[Opening INFORMATION PROVIDED section]

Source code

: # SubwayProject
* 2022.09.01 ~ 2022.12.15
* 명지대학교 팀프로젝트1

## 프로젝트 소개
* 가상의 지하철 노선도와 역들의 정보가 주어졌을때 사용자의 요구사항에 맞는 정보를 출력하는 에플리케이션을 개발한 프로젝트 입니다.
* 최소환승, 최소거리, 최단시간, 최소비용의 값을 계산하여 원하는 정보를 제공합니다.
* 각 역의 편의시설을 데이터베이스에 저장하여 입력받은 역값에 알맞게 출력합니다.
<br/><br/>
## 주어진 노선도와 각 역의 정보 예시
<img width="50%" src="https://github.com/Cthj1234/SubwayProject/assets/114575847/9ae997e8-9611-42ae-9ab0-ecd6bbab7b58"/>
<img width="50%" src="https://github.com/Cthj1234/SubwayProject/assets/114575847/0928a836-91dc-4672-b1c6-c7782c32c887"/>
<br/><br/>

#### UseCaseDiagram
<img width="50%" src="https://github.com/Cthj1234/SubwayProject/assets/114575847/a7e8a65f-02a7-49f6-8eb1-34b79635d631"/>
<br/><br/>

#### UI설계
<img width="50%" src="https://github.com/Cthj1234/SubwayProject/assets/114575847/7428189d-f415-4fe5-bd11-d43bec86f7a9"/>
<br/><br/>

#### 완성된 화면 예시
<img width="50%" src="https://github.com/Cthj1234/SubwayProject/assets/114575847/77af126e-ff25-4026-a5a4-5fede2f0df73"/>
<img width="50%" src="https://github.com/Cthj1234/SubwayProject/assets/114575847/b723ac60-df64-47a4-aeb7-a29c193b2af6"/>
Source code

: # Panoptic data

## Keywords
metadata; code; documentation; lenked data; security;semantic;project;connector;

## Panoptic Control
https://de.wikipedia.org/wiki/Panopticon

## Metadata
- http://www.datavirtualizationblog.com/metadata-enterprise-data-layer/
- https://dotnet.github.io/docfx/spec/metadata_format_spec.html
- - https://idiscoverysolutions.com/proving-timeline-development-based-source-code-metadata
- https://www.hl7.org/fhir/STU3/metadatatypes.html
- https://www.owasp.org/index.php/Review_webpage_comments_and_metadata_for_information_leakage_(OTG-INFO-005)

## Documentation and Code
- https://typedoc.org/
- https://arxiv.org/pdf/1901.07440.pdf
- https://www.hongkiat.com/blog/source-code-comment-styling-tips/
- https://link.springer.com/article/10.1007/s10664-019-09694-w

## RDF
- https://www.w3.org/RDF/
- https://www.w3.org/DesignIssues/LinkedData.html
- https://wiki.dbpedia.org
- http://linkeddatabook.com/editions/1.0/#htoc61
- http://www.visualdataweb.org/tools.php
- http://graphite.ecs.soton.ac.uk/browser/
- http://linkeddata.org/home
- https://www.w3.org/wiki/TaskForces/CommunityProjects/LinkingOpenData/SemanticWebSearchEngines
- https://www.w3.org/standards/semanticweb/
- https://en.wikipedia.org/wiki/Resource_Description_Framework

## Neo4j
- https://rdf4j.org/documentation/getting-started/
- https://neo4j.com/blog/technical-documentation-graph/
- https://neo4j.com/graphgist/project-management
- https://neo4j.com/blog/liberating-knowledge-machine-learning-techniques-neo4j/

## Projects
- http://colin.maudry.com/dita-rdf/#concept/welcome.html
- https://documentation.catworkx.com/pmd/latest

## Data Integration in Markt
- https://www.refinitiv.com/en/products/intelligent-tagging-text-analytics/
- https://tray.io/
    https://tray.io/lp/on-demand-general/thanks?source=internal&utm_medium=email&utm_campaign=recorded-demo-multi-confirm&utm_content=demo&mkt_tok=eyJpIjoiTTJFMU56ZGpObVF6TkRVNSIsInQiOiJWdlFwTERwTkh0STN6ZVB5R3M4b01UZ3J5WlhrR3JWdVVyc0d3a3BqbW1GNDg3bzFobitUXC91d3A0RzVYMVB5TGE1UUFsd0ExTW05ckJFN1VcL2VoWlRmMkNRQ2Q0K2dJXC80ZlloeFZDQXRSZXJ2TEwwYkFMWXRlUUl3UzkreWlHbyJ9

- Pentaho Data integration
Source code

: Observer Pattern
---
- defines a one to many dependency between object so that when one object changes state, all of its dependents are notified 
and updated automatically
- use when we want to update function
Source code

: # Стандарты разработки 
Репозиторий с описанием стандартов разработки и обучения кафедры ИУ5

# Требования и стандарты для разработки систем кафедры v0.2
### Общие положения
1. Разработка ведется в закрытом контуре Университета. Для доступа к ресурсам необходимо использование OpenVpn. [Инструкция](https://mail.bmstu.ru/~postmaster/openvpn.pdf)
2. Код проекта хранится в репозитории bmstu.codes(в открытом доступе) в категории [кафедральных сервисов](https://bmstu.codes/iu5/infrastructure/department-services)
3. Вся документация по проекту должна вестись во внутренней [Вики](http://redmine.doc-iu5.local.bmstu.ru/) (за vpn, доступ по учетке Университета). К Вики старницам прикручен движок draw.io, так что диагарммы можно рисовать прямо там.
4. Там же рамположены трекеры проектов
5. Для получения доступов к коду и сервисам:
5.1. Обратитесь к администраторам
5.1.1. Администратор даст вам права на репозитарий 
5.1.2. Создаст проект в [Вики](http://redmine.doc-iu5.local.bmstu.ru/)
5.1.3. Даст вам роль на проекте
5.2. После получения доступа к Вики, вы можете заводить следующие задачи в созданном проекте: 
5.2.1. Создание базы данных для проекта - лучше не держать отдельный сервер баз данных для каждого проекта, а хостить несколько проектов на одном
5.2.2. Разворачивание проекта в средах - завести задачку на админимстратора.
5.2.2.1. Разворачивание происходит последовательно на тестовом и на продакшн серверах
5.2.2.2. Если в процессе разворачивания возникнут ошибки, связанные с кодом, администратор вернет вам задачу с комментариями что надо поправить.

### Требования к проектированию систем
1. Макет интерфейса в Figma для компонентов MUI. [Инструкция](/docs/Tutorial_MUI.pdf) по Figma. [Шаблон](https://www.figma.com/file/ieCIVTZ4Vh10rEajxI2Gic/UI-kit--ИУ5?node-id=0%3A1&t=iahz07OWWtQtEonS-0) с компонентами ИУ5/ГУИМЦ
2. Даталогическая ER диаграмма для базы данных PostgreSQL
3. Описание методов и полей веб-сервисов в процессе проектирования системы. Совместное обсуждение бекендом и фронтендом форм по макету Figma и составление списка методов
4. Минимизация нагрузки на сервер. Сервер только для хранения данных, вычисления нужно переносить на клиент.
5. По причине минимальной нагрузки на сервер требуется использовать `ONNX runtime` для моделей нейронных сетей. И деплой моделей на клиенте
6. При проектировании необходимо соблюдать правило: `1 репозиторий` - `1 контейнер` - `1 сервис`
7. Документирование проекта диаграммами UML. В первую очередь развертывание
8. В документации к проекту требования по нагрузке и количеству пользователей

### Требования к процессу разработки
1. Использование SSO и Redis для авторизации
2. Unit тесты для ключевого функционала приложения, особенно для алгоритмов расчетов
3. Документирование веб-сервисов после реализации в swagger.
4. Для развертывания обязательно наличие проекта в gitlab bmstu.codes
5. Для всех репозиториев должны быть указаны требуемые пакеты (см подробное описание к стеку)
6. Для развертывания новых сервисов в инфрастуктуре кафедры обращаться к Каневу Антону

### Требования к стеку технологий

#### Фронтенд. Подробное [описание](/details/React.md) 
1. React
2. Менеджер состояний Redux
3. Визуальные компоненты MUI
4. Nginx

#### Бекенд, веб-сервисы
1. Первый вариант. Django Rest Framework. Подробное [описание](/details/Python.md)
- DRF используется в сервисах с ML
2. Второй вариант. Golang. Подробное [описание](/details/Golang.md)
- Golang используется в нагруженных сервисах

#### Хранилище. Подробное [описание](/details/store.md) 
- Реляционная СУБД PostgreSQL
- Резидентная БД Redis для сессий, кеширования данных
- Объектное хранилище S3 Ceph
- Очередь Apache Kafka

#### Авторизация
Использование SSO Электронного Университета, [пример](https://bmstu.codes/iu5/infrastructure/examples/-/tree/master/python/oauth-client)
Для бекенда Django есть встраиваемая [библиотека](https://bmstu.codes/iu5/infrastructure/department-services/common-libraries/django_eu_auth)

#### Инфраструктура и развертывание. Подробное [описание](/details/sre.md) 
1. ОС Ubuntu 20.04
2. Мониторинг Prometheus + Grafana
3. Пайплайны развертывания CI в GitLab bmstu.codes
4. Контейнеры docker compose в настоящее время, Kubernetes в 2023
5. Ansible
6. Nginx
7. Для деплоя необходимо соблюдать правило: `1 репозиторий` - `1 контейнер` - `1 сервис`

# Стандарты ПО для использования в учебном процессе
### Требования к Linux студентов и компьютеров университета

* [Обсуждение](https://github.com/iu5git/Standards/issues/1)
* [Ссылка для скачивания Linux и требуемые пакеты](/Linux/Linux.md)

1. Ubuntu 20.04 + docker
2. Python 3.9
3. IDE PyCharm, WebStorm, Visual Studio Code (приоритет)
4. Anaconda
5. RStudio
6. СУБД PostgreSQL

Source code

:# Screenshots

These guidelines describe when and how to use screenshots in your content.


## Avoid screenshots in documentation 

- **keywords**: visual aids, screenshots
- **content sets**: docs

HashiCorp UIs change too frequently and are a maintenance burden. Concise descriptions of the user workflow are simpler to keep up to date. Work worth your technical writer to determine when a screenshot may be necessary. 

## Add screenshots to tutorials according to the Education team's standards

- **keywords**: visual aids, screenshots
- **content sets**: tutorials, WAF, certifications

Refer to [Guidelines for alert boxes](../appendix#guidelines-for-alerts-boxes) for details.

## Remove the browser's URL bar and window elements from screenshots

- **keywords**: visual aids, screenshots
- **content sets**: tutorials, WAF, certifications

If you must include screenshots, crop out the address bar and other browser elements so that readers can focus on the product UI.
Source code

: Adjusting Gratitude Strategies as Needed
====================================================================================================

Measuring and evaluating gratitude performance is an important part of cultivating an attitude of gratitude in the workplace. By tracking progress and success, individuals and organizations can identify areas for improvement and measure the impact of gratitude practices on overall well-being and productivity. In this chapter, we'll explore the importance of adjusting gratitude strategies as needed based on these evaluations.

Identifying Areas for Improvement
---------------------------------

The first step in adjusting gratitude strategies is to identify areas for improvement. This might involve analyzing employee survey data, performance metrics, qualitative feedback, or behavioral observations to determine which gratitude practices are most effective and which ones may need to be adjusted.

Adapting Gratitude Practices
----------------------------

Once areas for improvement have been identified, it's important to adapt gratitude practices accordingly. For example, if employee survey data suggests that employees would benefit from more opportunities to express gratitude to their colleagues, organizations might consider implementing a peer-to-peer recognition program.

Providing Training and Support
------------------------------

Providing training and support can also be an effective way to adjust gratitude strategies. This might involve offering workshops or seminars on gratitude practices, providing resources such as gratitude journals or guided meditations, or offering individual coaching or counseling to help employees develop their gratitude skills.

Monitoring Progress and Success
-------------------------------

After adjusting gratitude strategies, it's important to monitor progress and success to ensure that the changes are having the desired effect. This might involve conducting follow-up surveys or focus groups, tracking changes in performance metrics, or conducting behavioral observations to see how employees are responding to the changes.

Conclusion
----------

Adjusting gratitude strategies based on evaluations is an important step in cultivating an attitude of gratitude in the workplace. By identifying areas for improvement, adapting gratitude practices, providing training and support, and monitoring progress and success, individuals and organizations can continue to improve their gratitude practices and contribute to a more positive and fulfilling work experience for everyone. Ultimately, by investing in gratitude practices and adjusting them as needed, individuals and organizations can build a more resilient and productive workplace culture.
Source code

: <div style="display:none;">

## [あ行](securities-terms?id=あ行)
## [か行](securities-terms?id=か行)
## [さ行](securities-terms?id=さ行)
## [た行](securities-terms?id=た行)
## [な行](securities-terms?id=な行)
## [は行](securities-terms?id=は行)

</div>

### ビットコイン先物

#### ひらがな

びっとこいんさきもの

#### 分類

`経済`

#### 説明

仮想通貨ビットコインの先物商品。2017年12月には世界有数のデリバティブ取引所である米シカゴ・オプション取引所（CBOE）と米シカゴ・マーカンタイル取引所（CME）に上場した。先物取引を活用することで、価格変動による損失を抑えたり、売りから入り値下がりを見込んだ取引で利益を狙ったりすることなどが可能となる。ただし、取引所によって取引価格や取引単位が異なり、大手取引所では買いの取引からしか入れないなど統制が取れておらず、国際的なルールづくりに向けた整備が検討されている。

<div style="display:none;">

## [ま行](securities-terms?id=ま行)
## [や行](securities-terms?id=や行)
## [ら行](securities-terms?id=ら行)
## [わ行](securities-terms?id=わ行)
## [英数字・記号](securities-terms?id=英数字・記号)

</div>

[Closing INFORMATION PROVIDED section]

Find every line of the data above that holds the word "Django", then state how many there are and nothing else.

ANSWER SPACE =
2